Flake’s plan would protect from deportation nearly 700,000 unauthorized immigrants who were brought to the United States as children and were previously protected under the Obama-era Deferred Action for Childhood Arrivals program, which Trump announced in September he would end, effective in March. The bill would extend protections to DACA recipients for three years and would allocate $7.6 billion to fund the first three years of expensesfor Trump’s wall.
“I’ll be the first to admit this ‘three for three’ approach is far from a perfect solution, but it would provide a temporary fix by beginning the process of improving border security and ensuring DACA recipients will not face potential deportation,” Flake wrote in an op-ed in the Washington Post.
His proposal represents a pared-down, last-ditch effort to protect DACA recipients, crafted in response to the Senate’s failure to reach an agreement on a more ambitious immigration package last week. Lawmakers voted down three measures that would have addressed the issue on Thursday and killed another bill that related to sanctuary cities.
Trump’s plan, which would have cut legal immigration nearly in half, performed predictably miserably, winning only 39 “yes” votes. A competing bipartisan plan that faced scorn from the White House before it was put on the floor failed with 54 affirmative votes (60 votes are required to clear the Senate). After the debacle, divisions between Congress and the White House appeared difficult to overcome before a March 5 DACA deadline.

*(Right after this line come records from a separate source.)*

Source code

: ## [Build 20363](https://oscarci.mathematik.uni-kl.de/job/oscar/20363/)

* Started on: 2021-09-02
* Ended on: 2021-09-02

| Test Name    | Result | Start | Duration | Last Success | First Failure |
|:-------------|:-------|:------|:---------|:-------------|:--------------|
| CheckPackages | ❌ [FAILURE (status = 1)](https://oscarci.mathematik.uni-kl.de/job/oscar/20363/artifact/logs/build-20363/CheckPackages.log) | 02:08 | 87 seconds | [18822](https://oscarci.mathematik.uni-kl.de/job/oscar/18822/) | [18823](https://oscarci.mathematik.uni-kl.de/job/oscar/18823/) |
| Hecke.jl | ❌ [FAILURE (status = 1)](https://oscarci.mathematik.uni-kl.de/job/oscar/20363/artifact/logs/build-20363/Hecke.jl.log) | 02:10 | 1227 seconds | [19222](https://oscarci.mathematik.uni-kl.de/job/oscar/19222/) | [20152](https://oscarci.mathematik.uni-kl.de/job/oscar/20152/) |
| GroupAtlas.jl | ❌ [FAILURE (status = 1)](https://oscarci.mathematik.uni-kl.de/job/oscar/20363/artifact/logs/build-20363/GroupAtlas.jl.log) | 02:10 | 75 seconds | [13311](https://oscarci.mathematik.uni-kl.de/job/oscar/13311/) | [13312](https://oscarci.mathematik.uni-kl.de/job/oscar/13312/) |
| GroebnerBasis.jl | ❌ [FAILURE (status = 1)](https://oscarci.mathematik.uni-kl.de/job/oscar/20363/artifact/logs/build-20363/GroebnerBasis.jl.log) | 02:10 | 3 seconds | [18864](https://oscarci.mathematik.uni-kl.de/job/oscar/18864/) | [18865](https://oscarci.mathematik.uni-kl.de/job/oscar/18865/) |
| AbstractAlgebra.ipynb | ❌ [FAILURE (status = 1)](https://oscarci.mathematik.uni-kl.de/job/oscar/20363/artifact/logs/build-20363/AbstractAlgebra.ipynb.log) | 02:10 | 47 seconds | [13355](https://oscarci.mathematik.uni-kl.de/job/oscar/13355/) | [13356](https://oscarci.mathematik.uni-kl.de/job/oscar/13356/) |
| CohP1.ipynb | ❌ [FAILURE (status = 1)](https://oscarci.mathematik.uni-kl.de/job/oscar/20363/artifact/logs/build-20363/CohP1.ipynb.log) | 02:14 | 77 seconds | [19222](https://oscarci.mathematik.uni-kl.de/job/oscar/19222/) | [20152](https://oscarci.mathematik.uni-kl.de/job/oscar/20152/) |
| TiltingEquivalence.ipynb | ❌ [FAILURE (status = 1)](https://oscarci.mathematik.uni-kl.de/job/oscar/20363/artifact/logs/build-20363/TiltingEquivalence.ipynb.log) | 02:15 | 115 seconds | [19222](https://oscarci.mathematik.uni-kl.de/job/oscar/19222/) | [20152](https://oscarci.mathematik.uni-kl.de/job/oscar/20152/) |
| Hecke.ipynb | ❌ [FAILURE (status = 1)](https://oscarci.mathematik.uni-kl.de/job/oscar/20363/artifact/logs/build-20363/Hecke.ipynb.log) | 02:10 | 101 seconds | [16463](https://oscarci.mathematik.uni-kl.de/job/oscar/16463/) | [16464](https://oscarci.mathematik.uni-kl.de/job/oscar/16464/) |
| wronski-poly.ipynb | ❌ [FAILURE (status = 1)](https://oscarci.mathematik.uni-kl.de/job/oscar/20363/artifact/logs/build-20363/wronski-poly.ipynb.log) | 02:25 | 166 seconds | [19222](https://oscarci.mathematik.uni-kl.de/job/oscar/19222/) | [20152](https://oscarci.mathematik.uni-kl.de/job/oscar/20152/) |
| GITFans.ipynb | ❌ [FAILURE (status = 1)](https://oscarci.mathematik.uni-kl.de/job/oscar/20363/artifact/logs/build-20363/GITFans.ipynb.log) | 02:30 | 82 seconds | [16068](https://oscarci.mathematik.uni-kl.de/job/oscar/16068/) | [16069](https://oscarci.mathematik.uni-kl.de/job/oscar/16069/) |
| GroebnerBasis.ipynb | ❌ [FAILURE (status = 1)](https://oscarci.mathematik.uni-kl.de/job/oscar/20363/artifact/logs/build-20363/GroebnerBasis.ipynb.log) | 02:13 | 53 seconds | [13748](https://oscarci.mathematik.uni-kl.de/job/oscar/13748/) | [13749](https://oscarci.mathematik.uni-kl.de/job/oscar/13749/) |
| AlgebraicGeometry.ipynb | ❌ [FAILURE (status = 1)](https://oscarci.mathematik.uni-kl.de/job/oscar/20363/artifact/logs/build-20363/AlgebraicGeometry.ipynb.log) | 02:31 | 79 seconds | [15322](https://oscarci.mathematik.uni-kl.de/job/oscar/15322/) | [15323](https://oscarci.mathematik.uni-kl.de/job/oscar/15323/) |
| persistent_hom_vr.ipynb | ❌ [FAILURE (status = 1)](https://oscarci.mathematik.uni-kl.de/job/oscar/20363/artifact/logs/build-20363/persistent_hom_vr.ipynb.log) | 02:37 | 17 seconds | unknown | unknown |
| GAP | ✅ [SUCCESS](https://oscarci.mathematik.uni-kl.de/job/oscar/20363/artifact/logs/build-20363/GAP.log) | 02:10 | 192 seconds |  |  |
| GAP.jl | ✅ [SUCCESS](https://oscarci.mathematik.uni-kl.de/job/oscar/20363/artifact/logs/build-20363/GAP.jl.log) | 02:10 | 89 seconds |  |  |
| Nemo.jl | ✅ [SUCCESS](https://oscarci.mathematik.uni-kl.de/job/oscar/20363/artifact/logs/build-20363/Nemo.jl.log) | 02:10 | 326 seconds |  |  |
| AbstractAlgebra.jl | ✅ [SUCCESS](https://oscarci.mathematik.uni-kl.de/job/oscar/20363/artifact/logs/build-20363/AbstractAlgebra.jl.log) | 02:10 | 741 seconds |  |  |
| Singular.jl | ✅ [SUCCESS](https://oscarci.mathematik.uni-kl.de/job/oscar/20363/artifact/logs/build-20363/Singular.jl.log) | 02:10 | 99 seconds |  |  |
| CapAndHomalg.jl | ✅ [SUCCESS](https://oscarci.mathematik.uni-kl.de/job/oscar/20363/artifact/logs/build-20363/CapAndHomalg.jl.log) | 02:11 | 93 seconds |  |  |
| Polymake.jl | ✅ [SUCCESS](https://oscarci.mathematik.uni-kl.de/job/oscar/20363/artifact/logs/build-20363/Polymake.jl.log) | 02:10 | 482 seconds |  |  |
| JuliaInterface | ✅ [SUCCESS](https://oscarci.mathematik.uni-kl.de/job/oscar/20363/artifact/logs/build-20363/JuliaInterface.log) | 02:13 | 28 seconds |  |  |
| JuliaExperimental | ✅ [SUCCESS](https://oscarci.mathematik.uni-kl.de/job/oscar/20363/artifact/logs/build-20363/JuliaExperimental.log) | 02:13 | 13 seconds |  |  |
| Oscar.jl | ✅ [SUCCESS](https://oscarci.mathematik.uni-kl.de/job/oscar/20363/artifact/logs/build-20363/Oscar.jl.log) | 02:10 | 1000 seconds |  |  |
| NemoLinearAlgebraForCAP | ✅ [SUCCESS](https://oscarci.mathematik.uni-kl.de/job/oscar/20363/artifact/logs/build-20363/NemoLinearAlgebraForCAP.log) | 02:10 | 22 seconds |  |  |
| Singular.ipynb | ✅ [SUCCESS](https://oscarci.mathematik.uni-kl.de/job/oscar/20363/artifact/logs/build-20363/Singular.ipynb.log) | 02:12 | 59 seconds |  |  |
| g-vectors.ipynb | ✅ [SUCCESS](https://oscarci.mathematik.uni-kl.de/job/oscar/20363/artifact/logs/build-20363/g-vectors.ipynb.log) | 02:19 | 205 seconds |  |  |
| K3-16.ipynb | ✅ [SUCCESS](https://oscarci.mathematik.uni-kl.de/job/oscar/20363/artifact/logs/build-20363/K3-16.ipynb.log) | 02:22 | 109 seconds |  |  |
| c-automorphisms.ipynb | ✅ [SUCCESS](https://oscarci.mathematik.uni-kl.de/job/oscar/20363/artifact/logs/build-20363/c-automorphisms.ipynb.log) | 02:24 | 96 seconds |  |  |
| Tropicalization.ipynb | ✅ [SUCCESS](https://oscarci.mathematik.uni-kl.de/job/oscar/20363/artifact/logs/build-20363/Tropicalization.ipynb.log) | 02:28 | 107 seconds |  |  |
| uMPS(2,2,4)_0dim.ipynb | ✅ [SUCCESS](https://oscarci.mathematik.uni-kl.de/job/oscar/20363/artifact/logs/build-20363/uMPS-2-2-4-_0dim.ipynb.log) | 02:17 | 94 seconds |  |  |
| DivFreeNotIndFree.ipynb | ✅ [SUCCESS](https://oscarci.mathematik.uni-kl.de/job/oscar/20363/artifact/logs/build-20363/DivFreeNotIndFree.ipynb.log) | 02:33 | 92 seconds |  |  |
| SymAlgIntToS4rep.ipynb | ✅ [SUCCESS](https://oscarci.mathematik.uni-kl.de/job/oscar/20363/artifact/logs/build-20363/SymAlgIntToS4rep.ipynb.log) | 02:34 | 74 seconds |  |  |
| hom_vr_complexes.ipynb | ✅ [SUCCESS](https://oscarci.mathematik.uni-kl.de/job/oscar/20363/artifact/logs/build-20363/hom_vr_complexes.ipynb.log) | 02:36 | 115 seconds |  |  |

“I can’t see this Congress agreeing with this president on a package that includes a path to citizenship for DACA participants coupled with significant changes to our legal immigration structure,” Flake wrote. Flake’s Republican colleagues showed little interest in further pursuing a DACA fix on Thursday. GOP senators say they have other things to focus on. (The chamber is currently in the middle of a weeklong holiday recess.)
Senate Majority Whip John Cornyn suggested a short-term agreement similar to Flake’s plan had the potential to be included in upcoming omnibus appropriations talks. Congress must pass a funding bill before March 23, or lawmakers will have another government shutdown — the third in three months—on their hands. But for Flake’s DACA deal to pass, it would likely have to win approval from the White House, as House Speaker Paul Ryan will be reluctant to put it on the House floor for a vote otherwise.
Flake promised in his op-ed that he would try to force a vote on his measure “again and again” if his colleagues object to a unanimous consent motion to consider his bill.
“Congress has become entirely too comfortable ignoring problems when they seem too difficult to solve,” he wrote. “This issue is not something we can ignore.”